PDP-11/70 progress (and a cry for help)
Josh Dersch
derschjo at gmail.com
Wed Feb 17 02:45:51 CST 2021
On Tue, Feb 16, 2021 at 5:08 PM Fritz Mueller via cctalk <
cctalk at classiccmp.org> wrote:
> > On Tue, Feb 16, 2021 at 2:36 AM Fritz Mueller via cctalk <
> cctalk at classiccmp.org> wrote:
> > So you could set up on t4 or t5 of that microinstruction with the KM11...
>
> > On Feb 16, 2021, at 11:08 AM, Josh Dersch <derschjo at gmail.com> wrote:
> > I can't, though -- all of this stuff works fine when running slowly :)
>
> Oh right -- I keep forgetting that part! So that really does leave you
> with just the LA to catch things in the act I guess.
>
> > Right now I'm thinking it is most likely the AMX selecting the wrong
> input (I'm guessing that BMX is correctly selecting KOMX, to get the
> constant "2" for the add operation).
>
> I agree; seems a good place to look next.
>
I hooked the LA up to the two PROM bits that select the AMX input (RACC
UAMX00 H and RACC UAMX01 H), on the ROM & Address Control board. These
come from the PROM at U101 and go through a 74S174 at E97 before heading
over to the DAP board. And during FET.00 we have:
Addr PCB PCA AMX
260 44 44 0
"0" here selects DR (Destination Register) input to the mux and is
incorrect; it should be 1 (PCB). During a single-instruction-step run,
this value reads out OK on the analyzer. I noted a few other discrepancies
in the capture (all of which match the ucode listing during a
single-instruction step) which makes me think that the high outputs of the
PROM are right on the bleeding-edge of acceptable TTL. I checked out the
signal on the scope while running a BR .-1 instruction (which also doesn't
execute correctly but at least doesn't halt... I don't have a storage scope
to capture this during a single instruction execution) and it looks like
the voltage swing is from about 0.15V to 1.7V or so.

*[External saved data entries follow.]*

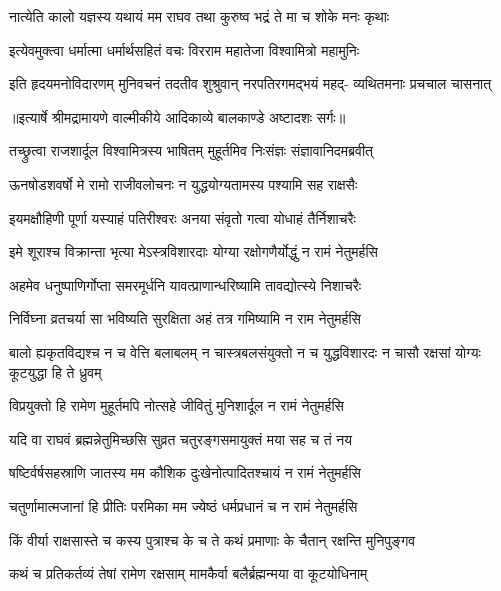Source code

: \twolineshloka
{नात्येति कालो यज्ञस्य यथायं मम राघव}
{तथा कुरुष्व भद्रं ते मा च शोके मनः कृथाः} %

\twolineshloka
{इत्येवमुक्त्वा धर्मात्मा धर्मार्थसहितं वचः}
{विरराम महातेजा विश्वामित्रो महामुनिः} %

\fourlineindentedshloka
{इति हृदयमनोविदारणम्}
{मुनिवचनं तदतीव शुश्रुवान्}
{नरपतिरगमद्भयं महद्-}
{व्यथितमनाः प्रचचाल चासनात्} %


{॥इत्यार्षे श्रीमद्रामायणे वाल्मीकीये आदिकाव्ये बालकाण्डे अष्टादशः सर्गः॥}


\twolineshloka
{तच्छ्रुत्वा राजशार्दूल विश्वामित्रस्य भाषितम्}
{मुहूर्तमिव निःसंज्ञः संज्ञावानिदमब्रवीत्} %

\twolineshloka
{ऊनषोडशवर्षो मे रामो राजीवलोचनः}
{न युद्धयोग्यतामस्य पश्यामि सह राक्षसैः} %

\twolineshloka
{इयमक्षौहिणी पूर्णा यस्याहं पतिरीश्वरः}
{अनया संवृतो गत्वा योधाहं तैर्निशाचरैः} %

\twolineshloka
{इमे शूराश्च विक्रान्ता भृत्या मेऽस्त्रविशारदाः}
{योग्या रक्षोगणैर्योद्धुं न रामं नेतुमर्हसि} %

\twolineshloka
{अहमेव धनुष्पाणिर्गोप्ता समरमूर्धनि}
{यावत्प्राणान्धरिष्यामि तावद्योत्स्ये निशाचरैः} %

\twolineshloka
{निर्विघ्ना व्रतचर्या सा भविष्यति सुरक्षिता}
{अहं तत्र गमिष्यामि न राम नेतुमर्हसि} %

\threelineshloka
{बालो ह्यकृतविद्यश्च न च वेत्ति बलाबलम्}
{न चास्त्रबलसंयुक्तो न च युद्धविशारदः}
{न चासौ रक्षसां योग्यः कूटयुद्धा हि ते ध्रुवम्} %

\twolineshloka
{विप्रयुक्तो हि रामेण मुहूर्तमपि नोत्सहे}
{जीवितुं मुनिशार्दूल न रामं नेतुमर्हसि} %

\twolineshloka
{यदि वा राघवं ब्रह्मन्नेतुमिच्छसि सुव्रत}
{चतुरङ्गसमायुक्तं मया सह च तं नय} %

\twolineshloka
{षष्टिर्वर्षसहस्राणि जातस्य मम कौशिक}
{दुःखेनोत्पादितश्चायं न रामं नेतुमर्हसि} %

\twolineshloka
{चतुर्णामात्मजानां हि प्रीतिः परमिका मम}
{ज्येष्ठं धर्मप्रधानं च न रामं नेतुमर्हसि} %

\twolineshloka
{किं वीर्या राक्षसास्ते च कस्य पुत्राश्च के च ते}
{कथं प्रमाणाः के चैतान् रक्षन्ति मुनिपुङ्गव} %

\twolineshloka
{कथं च प्रतिकर्तव्यं तेषां रामेण रक्षसाम्}
{मामकैर्वा बलैर्ब्रह्मन्मया वा कूटयोधिनाम्} %

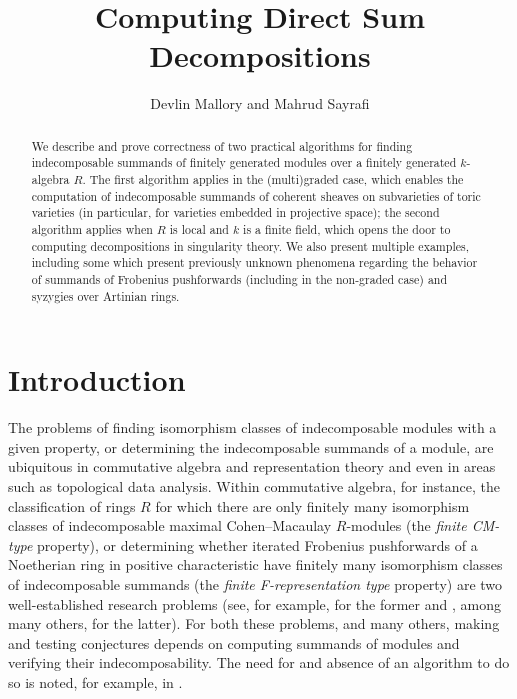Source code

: \documentclass[12pt]{article}
\title{Computing Direct Sum Decompositions}
\author{Devlin Mallory and Mahrud Sayrafi}
\theoremstyle{theorem}
\numberwithin{thm}{section}
\theoremstyle{definition}
\begin{document}
\maketitle

\begin{abstract}
  We describe and prove correctness of two practical algorithms for finding indecomposable summands of finitely generated modules over a finitely generated $k$-algebra $R$. The first algorithm applies in the (multi)graded case, which enables the computation of indecomposable summands of coherent sheaves on subvarieties of toric varieties (in particular, for varieties embedded in projective space); the second algorithm applies when $R$ is local and $k$ is a finite field, which opens the door to computing decompositions in singularity theory. We also present multiple examples, including some which present previously unknown phenomena regarding the behavior of summands of Frobenius pushforwards (including in the non-graded case) and syzygies over Artinian rings.
\end{abstract}

\section{Introduction}

The problems of finding isomorphism classes of indecomposable modules with a given property, or determining the indecomposable summands of a module, are ubiquitous in commutative algebra and representation theory and even in areas such as topological data analysis. Within commutative algebra, for instance, the classification of rings $R$ for which there are only finitely many isomorphism classes of indecomposable maximal Cohen--Macaulay $R$-modules (the \emph{finite CM-type} property), or determining whether iterated Frobenius pushforwards of a Noetherian ring in positive characteristic have finitely many isomorphism classes of indecomposable summands (the \emph{finite F-representation type} property) are two well-established research problems (see, for example, \cite{Yoshino90,LW12} for the former and \cite{SVdB97,Hara15,TT08}, among many others, for the latter). For both these problems, and many others, making and testing conjectures depends on computing summands of modules and verifying their indecomposability.
The need for and absence of an algorithm to do so is noted, for example, in
\cite[15.10.9]{Eisenbud95}.
\end{document}
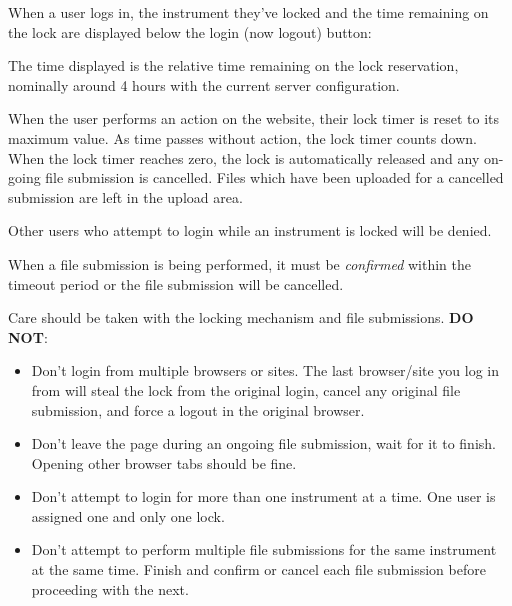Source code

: \documentclass[letterpaper,10pt,english]{sphinxmanual}
\begin{document}
When a user logs in,  the instrument they've locked and the time remaining on the
lock are displayed below the login (now logout) button:
\begin{figure}[htbp]
\centering

\end{figure}

The time displayed is the relative time remaining on the lock reservation,  nominally
around 4 hours with the current server configuration.

When the user performs an action on the website,  their lock timer is reset to its maximum value.
As time passes without action,  the lock timer counts down.  When the lock timer reaches zero,
the lock is automatically released and any on-going file submission is cancelled.   Files which
have been uploaded for a cancelled submission are left in the upload area.

Other users who attempt to login while an instrument is locked will be denied.

When a file submission is being performed,  it must be \emph{confirmed} within the timeout period
or the file submission will be cancelled.

Care should be taken with the locking mechanism and file submissions.  \textbf{DO NOT}:
\begin{itemize}
\item {} 
Don't login from multiple browsers or sites.   The last browser/site you log in from will steal the
lock from the original login, cancel any original file submission,  and force a logout in the original browser.

\item {} 
Don't leave the page during an ongoing file submission,  wait for it to finish.   Opening other browser
tabs should be fine.

\item {} 
Don't attempt to login for more than one instrument at a time.  One user is assigned one and only one lock.

\item {} 
Don't attempt to perform multiple file submissions for the same instrument at the same time.  Finish
and confirm or cancel each file submission before proceeding with the next.

\end{itemize}
\end{document}
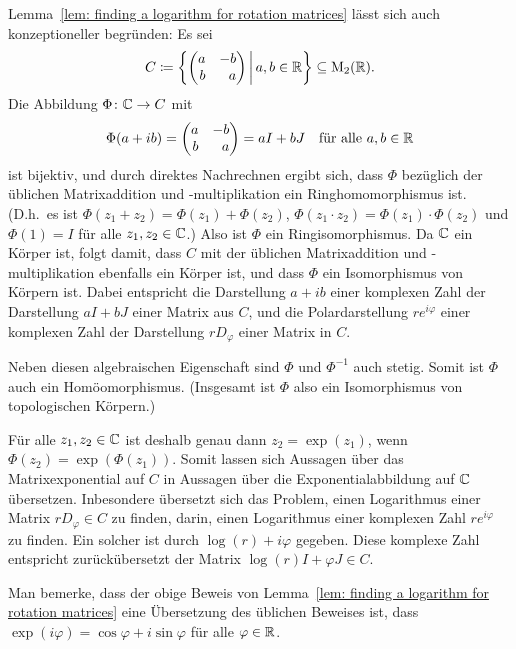 \documentclass[a4paper, 10pt, numbers=noenddot]{scrartcl}
\begin{document}
\begin{remark}
  Lemma~\ref{lem: finding a logarithm for rotation matrices} lässt sich auch konzeptioneller begründen:
  Es sei
  \[
    C \coloneqq
    \left\{
      \begin{pmatrix*}[r]
        a & -b  \\
        b &  a
      \end{pmatrix*}
    \,\middle|\,
      a, b \in \Rbb
    \right\}
    \subseteq
    \Mat_2(\Rbb).
  \]
  Die Abbildung $\Phi \colon \mathbb{C} \to C$ mit
  \[
    \Phi(a + i b)
    =
    \begin{pmatrix*}[r]
      a & -b  \\
      b &  a
    \end{pmatrix*}
    =
    a I + b J
    \quad
    \text{für alle $a, b \in \Rbb$}
  \]
  ist bijektiv, und durch direktes Nachrechnen ergibt sich, dass $\Phi$ bezüglich der üblichen Matrixaddition und -multiplikation ein Ringhomomorphismus ist. (D.h.\ es ist $\Phi(z_1 + z_2) = \Phi(z_1) + \Phi(z_2)$, $\Phi(z_1 \cdot z_2) = \Phi(z_1) \cdot \Phi(z_2)$ und $\Phi(1) = I$ für alle $z_1, z_2 \in \mathbb{C}$.)
  Also ist $\Phi$ ein Ringisomorphismus.
  Da $\mathbb{C}$ ein Körper ist, folgt damit, dass $C$ mit der üblichen Matrixaddition und -multiplikation ebenfalls ein Körper ist, und dass $\Phi$ ein Isomorphismus von Körpern ist.
  Dabei entspricht die Darstellung $a + ib$ einer komplexen Zahl der Darstellung $a I + b J$ einer Matrix aus $C$, und die Polardarstellung $r e^{i\varphi}$ einer komplexen Zahl der Darstellung $r D_\varphi$ einer Matrix in $C$.
  
  Neben diesen algebraischen Eigenschaft sind $\Phi$ und $\Phi^{-1}$ auch stetig.
  Somit ist $\Phi$ auch ein Homöomorphismus.
  (Insgesamt ist $\Phi$ also ein Isomorphismus von topologischen Körpern.)
  
  Für alle $z_1, z_2 \in \mathbb{C}$ ist deshalb genau dann $z_2 = \exp(z_1)$, wenn $\Phi(z_2) = \exp(\Phi(z_1))$.
  Somit lassen sich Aussagen über das Matrixexponential auf $C$ in Aussagen über die Exponentialabbildung auf $\mathbb{C}$ übersetzen.
  Inbesondere übersetzt sich das Problem, einen Logarithmus einer Matrix $r D_\varphi \in C$ zu finden, darin, einen Logarithmus einer komplexen Zahl $r e^{i \varphi}$ zu finden.
  Ein solcher ist durch $\log(r) + i \varphi$ gegeben.
  Diese komplexe Zahl entspricht zurückübersetzt der Matrix $\log(r) I + \varphi J \in C$.
  
  Man bemerke, dass der obige Beweis von Lemma~\ref{lem: finding a logarithm for rotation matrices} eine Übersetzung des üblichen Beweises ist, dass $\exp(i \varphi) = \cos\varphi + i \sin \varphi$ für alle $\varphi \in \mathbb{R}$.
\end{remark}
\end{document}
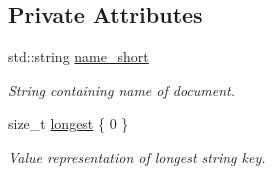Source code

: \subsection*{Private Attributes}
\begin{DoxyCompactItemize}
\item 
\mbox{\label{class_document_ab15ddbb4889c3ed9be0eac73f9f1db94}} 
std\+::string \hyperlink{class_document_ab15ddbb4889c3ed9be0eac73f9f1db94}{name\+\_\+short}
\begin{DoxyCompactList}\small\item\em String containing name of document. \end{DoxyCompactList}\item 
\mbox{\label{class_document_ac0be9d01e5e7c2478f3857b0665789c7}} 
size\+\_\+t \hyperlink{class_document_ac0be9d01e5e7c2478f3857b0665789c7}{longest} \{ 0 \}
\begin{DoxyCompactList}\small\item\em Value representation of longest string key. \end{DoxyCompactList}\end{DoxyCompactItemize}
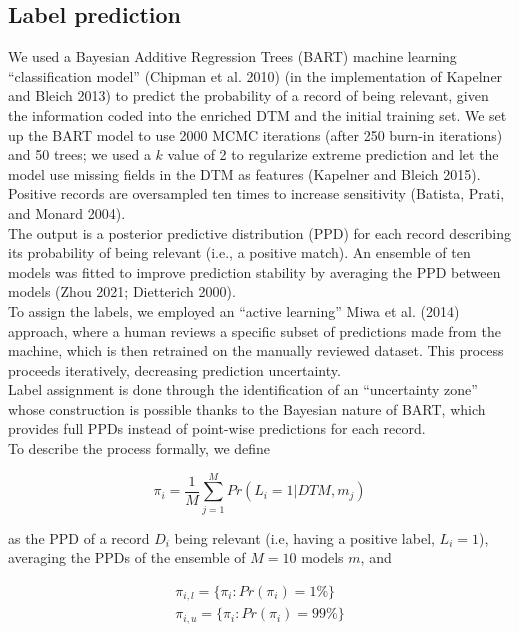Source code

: \documentclass{article}
\begin{document}
\hypertarget{label-prediction}{%
\subsection{Label prediction}\label{label-prediction}}

We used a Bayesian Additive Regression Trees (BART) machine learning
``classification model'' (Chipman et al. 2010) (in the implementation of
Kapelner and Bleich 2013) to predict the probability of a record of
being relevant, given the information coded into the enriched DTM and
the initial training set. We set up the BART model to use 2000 MCMC
iterations (after 250 burn-in iterations) and 50 trees; we used a \(k\)
value of 2 to regularize extreme prediction and let the model use
missing fields in the DTM as features (Kapelner and Bleich 2015).
Positive records are oversampled ten times to increase sensitivity
(Batista, Prati, and Monard 2004).\\
The output is a posterior predictive distribution (PPD) for each record
describing its probability of being relevant (i.e., a positive match).
An ensemble of ten models was fitted to improve prediction stability by
averaging the PPD between models (Zhou 2021; Dietterich 2000).\\

To assign the labels, we employed an ``active learning'' Miwa et al.
(2014) approach, where a human reviews a specific subset of predictions
made from the machine, which is then retrained on the manually reviewed
dataset. This process proceeds iteratively, decreasing prediction
uncertainty.\\
Label assignment is done through the identification of an ``uncertainty
zone'' whose construction is possible thanks to the Bayesian nature of
BART, which provides full PPDs instead of point-wise predictions for
each record.\\
To describe the process formally, we define

\[\pi_i = \frac{1}{M}\sum_{j=1}^M Pr(L_i = \text{1}|DTM,m_j)\]

as the PPD of a record \(D_i\) being relevant (i.e, having a positive
label, \(L_i = 1\)), averaging the PPDs of the ensemble of \(M=10\)
models \(m\), and

\[
\begin{aligned}
\pi_{i,l} = \{\pi_i : Pr(\pi_i) = 1\%\}\\
\pi_{i,u} = \{\pi_i : Pr(\pi_i) = 99\%\}
\end{aligned}
\]
\end{document}
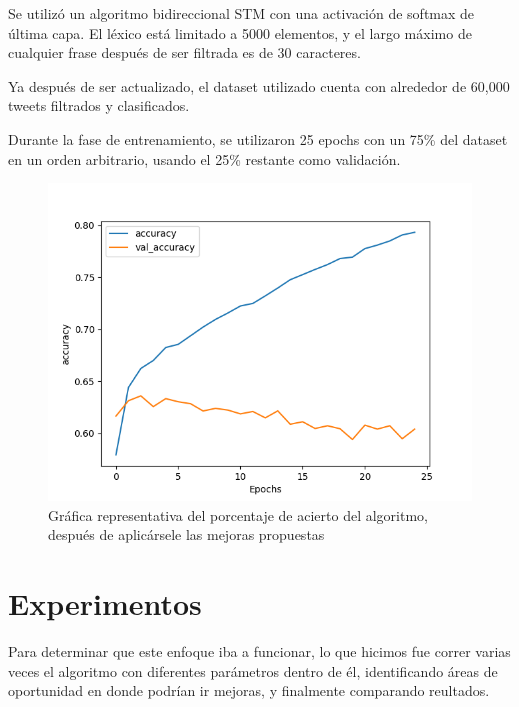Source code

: \documentclass[a4]{sciposter}
\begin{document}
\begin{multicols}{2}
Se utilizó un algoritmo bidireccional STM con una activación de softmax de última capa. El léxico está limitado a 5000 elementos, y el largo máximo de cualquier frase después de ser filtrada es de 30 caracteres.

Ya después de ser actualizado, el dataset utilizado cuenta con alrededor de 60,000 tweets filtrados y clasificados.

Durante la fase de entrenamiento, se utilizaron 25 epochs con un 75\% del dataset en un orden arbitrario, usando el 25\% restante como validación.

\begin{figure}
	\centering
	\captionsetup{type=figure}
	\setcounter{figure}{1}
	\includegraphics[scale=1.5]{img/Accuracy 2021-07.png}
	\caption{Gráfica representativa del porcentaje de acierto del algoritmo, después de aplicársele las mejoras propuestas}	
\end{figure}

\section{Experimentos}

Para determinar que este enfoque iba a funcionar, lo que hicimos fue correr varias veces el algoritmo con diferentes parámetros dentro de él, identificando áreas de oportunidad en donde podrían ir mejoras, y finalmente comparando reultados.


\end{multicols}
\end{document}
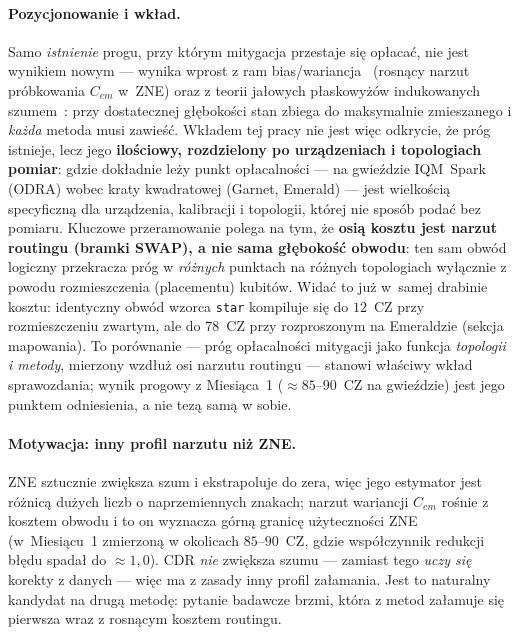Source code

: \documentclass[11pt,a4paper]{article}
\begin{document}
\paragraph{Pozycjonowanie i wkład.} Samo \emph{istnienie} progu, przy którym mitygacja przestaje
się opłacać, nie jest wynikiem nowym --- wynika wprost z ram bias/wariancja~\cite{cai2023}
(rosnący narzut próbkowania $C_{em}$ w~ZNE) oraz z teorii jałowych płaskowyżów indukowanych
szumem~\cite{wang2021}: przy
dostatecznej głębokości stan zbiega do maksymalnie zmieszanego i \emph{każda} metoda musi zawieść.
Wkładem tej pracy nie jest więc odkrycie, że próg istnieje, lecz jego \textbf{ilościowy,
rozdzielony po urządzeniach i topologiach pomiar}: gdzie dokładnie leży punkt opłacalności --- na
gwieździe IQM~Spark (ODRA) wobec kraty kwadratowej (Garnet, Emerald) --- jest wielkością
specyficzną dla urządzenia, kalibracji i topologii, której nie sposób podać bez pomiaru.
Kluczowe przeramowanie polega na tym, że \textbf{osią kosztu jest narzut routingu (bramki SWAP),
a nie sama głębokość obwodu}: ten sam obwód logiczny przekracza próg w \emph{różnych} punktach na
różnych topologiach wyłącznie z powodu rozmieszczenia (placementu) kubitów. Widać to już w~samej
drabinie kosztu: identyczny obwód wzorca \texttt{star} kompiluje się do $12$~CZ przy rozmieszczeniu
zwartym, ale do $78$~CZ przy rozproszonym na Emeraldzie (sekcja mapowania). To porównanie --- próg
opłacalności mitygacji jako funkcja \emph{topologii i metody}, mierzony wzdłuż osi narzutu
routingu --- stanowi właściwy wkład sprawozdania; wynik progowy z Miesiąca~1 (${\approx}85$--$90$~CZ
na gwieździe) jest jego punktem odniesienia, a nie tezą samą w sobie.

\paragraph{Motywacja: inny profil narzutu niż ZNE.} ZNE sztucznie zwiększa szum i ekstrapoluje do
zera, więc jego estymator jest różnicą dużych liczb o naprzemiennych znakach; narzut wariancji
$C_{em}$ rośnie z kosztem obwodu i to on wyznacza górną granicę użyteczności ZNE (w~Miesiącu~1
zmierzoną w okolicach $85$--$90$~CZ, gdzie współczynnik redukcji błędu spadał do ${\approx}1{,}0$).
CDR \emph{nie} zwiększa szumu --- zamiast tego \emph{uczy się} korekty z danych --- więc ma z zasady
inny profil załamania. Jest to naturalny kandydat na drugą metodę: pytanie badawcze brzmi, która
z metod załamuje się pierwsza wraz z rosnącym kosztem routingu.
\end{document}
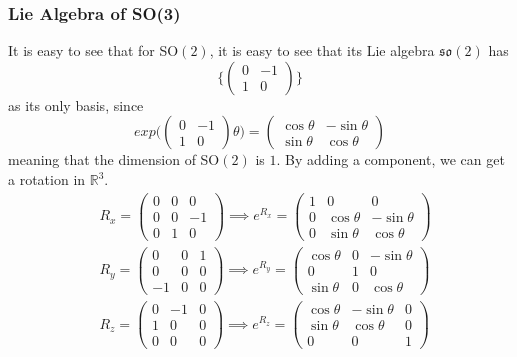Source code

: \documentclass{article}
\theoremstyle{remark}
\theoremstyle{definition}
\begin{document}
\subsubsection{Lie Algebra of SO(3)}
It is easy to see that for SO$(2)$, it is easy to see that its Lie algebra $\mathfrak{so}(2)$ has 
\[\bigg\{ \begin{pmatrix}
0&-1\\1&0
\end{pmatrix}\bigg\}\]
as its only basis, since 
\[exp  \bigg( \begin{pmatrix}
0&-1\\1&0
\end{pmatrix} \theta \bigg) = \begin{pmatrix}
\cos{\theta} & - \sin{\theta} \\
\sin{\theta} & \cos{\theta}
\end{pmatrix}\]
meaning that the dimension of SO$(2)$ is $1$. By adding a component, we can get a rotation in $\mathbb{R}^3$. 
\begin{align*}
    & R_x = \begin{pmatrix}0&0&0\\0&0&-1\\0&1&0\end{pmatrix} \implies e^{R_x} = \begin{pmatrix}
    1&0&0\\ 0&\cos{\theta}&-\sin{\theta}\\0&\sin{\theta}&\cos{\theta}
    \end{pmatrix}\\
    & R_y = \begin{pmatrix}0&0&1\\0&0&0\\-1&0&0\end{pmatrix} \implies e^{R_y} = \begin{pmatrix}
    \cos{\theta} & 0 & -\sin{\theta}\\ 0&1&0 \\
    \sin{\theta}& 0 & \cos{\theta} \end{pmatrix} \\
    & R_z = \begin{pmatrix}0&-1&0\\1&0&0\\0&0&0\end{pmatrix} \implies e^{R_z} = \begin{pmatrix}
    \cos{\theta} & -\sin{\theta} & 0\\
    \sin{\theta}& \cos{\theta} & 0 \\ 0 & 0 & 1\end{pmatrix}
\end{align*}
\end{document}

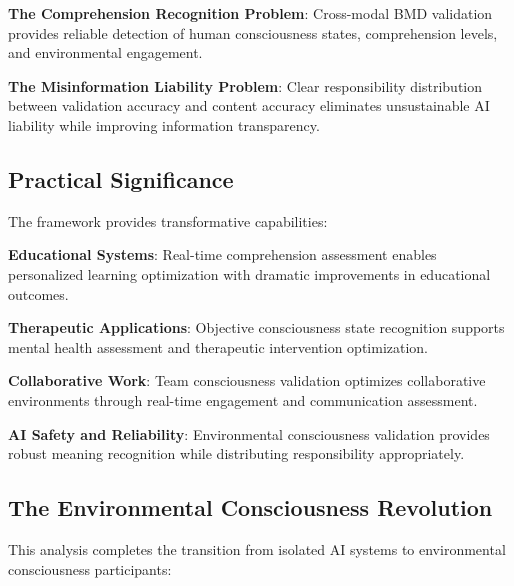 \documentclass[12pt,a4paper]{article}
\begin{document}
\textbf{The Comprehension Recognition Problem}: Cross-modal BMD validation provides reliable detection of human consciousness states, comprehension levels, and environmental engagement.

\textbf{The Misinformation Liability Problem}: Clear responsibility distribution between validation accuracy and content accuracy eliminates unsustainable AI liability while improving information transparency.

\subsection{Practical Significance}

The framework provides transformative capabilities:

\textbf{Educational Systems}: Real-time comprehension assessment enables personalized learning optimization with dramatic improvements in educational outcomes.

\textbf{Therapeutic Applications}: Objective consciousness state recognition supports mental health assessment and therapeutic intervention optimization.

\textbf{Collaborative Work}: Team consciousness validation optimizes collaborative environments through real-time engagement and communication assessment.

\textbf{AI Safety and Reliability}: Environmental consciousness validation provides robust meaning recognition while distributing responsibility appropriately.

\subsection{The Environmental Consciousness Revolution}

This analysis completes the transition from isolated AI systems to environmental consciousness participants:
\end{document}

On the off chance it was the 74S174 at E97 pulling the signals down, I
socketed it and substituted a spare '174 in; no change. I also noted that
the +5V at this chip was about 4.95V, I goosed it up to 5.10V to see if it
made a difference (it did not.)
So it seems likely it's the PROM. Looks like I may have some typing to do,
though given that the ROM works well enough at slow speeds I might be able
to dump it with my Data I/O Model 29 and compare it against the listings in
the engineering drawings, to save some time...
I'll try to dump the PROM tomorrow and see what I get.